From J. D. Hooker   [20 November 1858]1

Kew

Sunday.

My dear Darwin

I am groaning over the parturition of my Introd. Essay, which advances much slower than yours.2 Will you kindly cast your eye over the enclosed & give me your opinion of it candidly as a programme.

I had no idea my Australian work would have interested you so much—I have added about 26 more genera to the list & a few to the species list, of plants; both cases that are very sparingly developed in Europe & only in the hot Southern regions.3

I have no copies of the lists but do not hurry about copying or returning them

I send a list of Europæan plants in S. Chili &c.—

Also a no answer at all of de Vrieses to your question about Europæan plants seeding in Java.4

I will see to Acacias—there is a curious Physolog. fact about them that each anther contains only 3–4 grains of pollen

I should think that the percentage of N. temperate American plants in Fuegia &c is greater than the percentage of Europæan plants in Australia— I think you must connect the comparative paucity of Northern Plants in Fuegia &c with the impoverishment of the whole Fuegian &c Flora. An Equable cool humid climate according to my view favors the exuberance of a few variable individuals & thus tends to paucity of species, except you call all the varieties species.

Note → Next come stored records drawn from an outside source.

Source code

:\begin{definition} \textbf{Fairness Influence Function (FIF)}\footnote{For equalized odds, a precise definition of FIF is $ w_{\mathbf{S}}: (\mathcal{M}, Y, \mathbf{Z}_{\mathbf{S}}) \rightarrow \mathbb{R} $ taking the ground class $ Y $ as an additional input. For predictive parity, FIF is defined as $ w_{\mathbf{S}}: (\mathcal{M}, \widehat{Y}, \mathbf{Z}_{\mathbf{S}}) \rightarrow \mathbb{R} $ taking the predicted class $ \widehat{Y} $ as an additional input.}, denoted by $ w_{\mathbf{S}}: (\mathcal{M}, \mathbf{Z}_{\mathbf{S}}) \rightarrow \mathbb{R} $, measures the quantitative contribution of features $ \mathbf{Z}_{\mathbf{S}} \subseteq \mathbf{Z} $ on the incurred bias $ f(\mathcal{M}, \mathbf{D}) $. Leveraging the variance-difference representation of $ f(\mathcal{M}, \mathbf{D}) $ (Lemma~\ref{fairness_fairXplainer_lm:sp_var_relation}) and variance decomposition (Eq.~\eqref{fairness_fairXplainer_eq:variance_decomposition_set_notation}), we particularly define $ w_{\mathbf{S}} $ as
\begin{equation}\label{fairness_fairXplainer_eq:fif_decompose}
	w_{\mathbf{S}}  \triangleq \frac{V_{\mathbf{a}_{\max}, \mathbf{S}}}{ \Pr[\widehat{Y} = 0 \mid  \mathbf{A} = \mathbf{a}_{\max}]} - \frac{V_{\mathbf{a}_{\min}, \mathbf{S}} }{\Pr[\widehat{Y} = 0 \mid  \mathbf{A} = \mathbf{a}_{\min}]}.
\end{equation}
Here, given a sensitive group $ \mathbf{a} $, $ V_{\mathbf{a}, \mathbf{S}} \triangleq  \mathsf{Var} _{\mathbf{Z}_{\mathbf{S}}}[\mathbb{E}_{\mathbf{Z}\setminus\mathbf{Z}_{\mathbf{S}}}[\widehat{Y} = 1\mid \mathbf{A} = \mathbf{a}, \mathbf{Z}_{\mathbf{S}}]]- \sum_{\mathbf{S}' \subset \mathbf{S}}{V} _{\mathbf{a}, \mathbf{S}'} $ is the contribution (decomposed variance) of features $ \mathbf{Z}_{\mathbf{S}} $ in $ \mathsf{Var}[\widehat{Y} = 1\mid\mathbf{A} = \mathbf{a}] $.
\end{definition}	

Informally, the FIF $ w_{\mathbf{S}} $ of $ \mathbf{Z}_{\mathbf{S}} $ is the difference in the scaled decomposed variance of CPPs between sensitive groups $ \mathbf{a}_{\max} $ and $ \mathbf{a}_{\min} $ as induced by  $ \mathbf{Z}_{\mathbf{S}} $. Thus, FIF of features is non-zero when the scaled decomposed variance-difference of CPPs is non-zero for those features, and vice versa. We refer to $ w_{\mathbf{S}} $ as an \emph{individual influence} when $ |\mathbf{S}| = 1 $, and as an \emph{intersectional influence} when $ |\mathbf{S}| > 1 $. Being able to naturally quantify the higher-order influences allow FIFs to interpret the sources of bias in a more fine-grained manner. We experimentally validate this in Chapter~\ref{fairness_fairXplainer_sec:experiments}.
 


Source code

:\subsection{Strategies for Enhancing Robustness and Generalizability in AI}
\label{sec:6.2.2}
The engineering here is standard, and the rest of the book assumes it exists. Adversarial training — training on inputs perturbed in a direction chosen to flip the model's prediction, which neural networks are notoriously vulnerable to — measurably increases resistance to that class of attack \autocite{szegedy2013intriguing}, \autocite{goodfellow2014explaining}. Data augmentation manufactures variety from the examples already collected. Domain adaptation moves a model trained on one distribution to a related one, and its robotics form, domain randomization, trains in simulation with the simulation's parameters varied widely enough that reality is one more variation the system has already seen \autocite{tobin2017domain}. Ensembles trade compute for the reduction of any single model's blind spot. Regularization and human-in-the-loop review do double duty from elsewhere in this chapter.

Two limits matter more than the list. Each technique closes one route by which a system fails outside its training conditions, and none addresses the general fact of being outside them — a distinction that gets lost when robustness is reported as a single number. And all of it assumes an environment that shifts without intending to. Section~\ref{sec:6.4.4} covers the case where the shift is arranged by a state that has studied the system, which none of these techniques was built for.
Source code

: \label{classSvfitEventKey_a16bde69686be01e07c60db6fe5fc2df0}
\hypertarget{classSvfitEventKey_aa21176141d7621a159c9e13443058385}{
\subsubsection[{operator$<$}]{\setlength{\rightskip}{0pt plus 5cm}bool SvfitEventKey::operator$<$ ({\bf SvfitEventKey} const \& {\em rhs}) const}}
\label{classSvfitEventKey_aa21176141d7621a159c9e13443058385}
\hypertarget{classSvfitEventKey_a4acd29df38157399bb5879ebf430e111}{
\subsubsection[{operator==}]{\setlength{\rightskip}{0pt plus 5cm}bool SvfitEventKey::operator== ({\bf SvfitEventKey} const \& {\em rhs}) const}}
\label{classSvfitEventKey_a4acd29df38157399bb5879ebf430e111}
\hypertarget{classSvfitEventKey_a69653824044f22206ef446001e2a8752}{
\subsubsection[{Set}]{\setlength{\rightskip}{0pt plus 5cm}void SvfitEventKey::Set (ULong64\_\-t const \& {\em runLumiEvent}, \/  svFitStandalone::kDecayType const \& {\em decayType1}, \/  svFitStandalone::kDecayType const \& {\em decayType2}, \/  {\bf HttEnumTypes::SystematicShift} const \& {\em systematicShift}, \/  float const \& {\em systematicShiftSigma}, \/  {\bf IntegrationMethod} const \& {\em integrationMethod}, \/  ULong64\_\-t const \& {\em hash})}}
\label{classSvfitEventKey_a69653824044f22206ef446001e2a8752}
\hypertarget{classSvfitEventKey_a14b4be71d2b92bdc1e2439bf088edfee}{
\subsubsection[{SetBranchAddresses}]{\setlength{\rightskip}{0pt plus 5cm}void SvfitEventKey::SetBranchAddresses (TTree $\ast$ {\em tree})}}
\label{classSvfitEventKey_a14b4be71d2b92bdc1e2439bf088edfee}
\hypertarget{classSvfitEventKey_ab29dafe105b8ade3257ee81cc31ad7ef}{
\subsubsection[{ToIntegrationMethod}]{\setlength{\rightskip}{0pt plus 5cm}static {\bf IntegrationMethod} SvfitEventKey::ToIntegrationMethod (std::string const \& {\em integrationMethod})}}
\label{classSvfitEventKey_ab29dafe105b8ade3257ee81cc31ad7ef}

Thanks for your hint I shall be very cautious how I mention any connection between the varied Flora & poor soil of S West Australia—I thought I would work in some notions derived from the fact that the individuals in such cases attain great age, & there is less vegetable strife. It is not by the way only that the species are so numerous, but that these & the genera are so confoundedly well marked. You have in short an incredible number of very local, well-marked genera & Species crowded into that corner of Australia. 5

I have not written one word of Lyell—God help me— I shall send you a draft in a day or two—but for shame I would ask you to do it altogether.6

Yours | Jos D Hooker

Do not fear that you have forestalled me in any thing! I have no notion of such a thing7

CD annotations

2.2 added … of plants] scored brown crayon
2.2 &] ‘&’ added pencil
crossed pencil
crossed pencil
8.4 It is] square bracket added before, pencil
scored brown crayon
crossed pencil

Footnotes

The date is the Sunday before CD’s reply (see letter to J. D. Hooker, [23 November 1858]).
Hooker 1859.
Letter from W. H. de Vriese to J. D. Hooker, 21 September 1858. In his letter, Vriese had failed to answer CD’s question.
Hooker considered this question in Hooker 1859, pp. liii–lv. In CD’s copy of the work (Darwin Library–CUL), these pages are heavily annotated.
Hooker was preparing the speech for the award of the Copley Medal to Charles Lyell (see letter to J. D. Hooker, 9[–10] November [1858], and letter from J. D. Hooker, 12 November 1858).

Summary

At work on the introductory essay to Flora Tasmaniae.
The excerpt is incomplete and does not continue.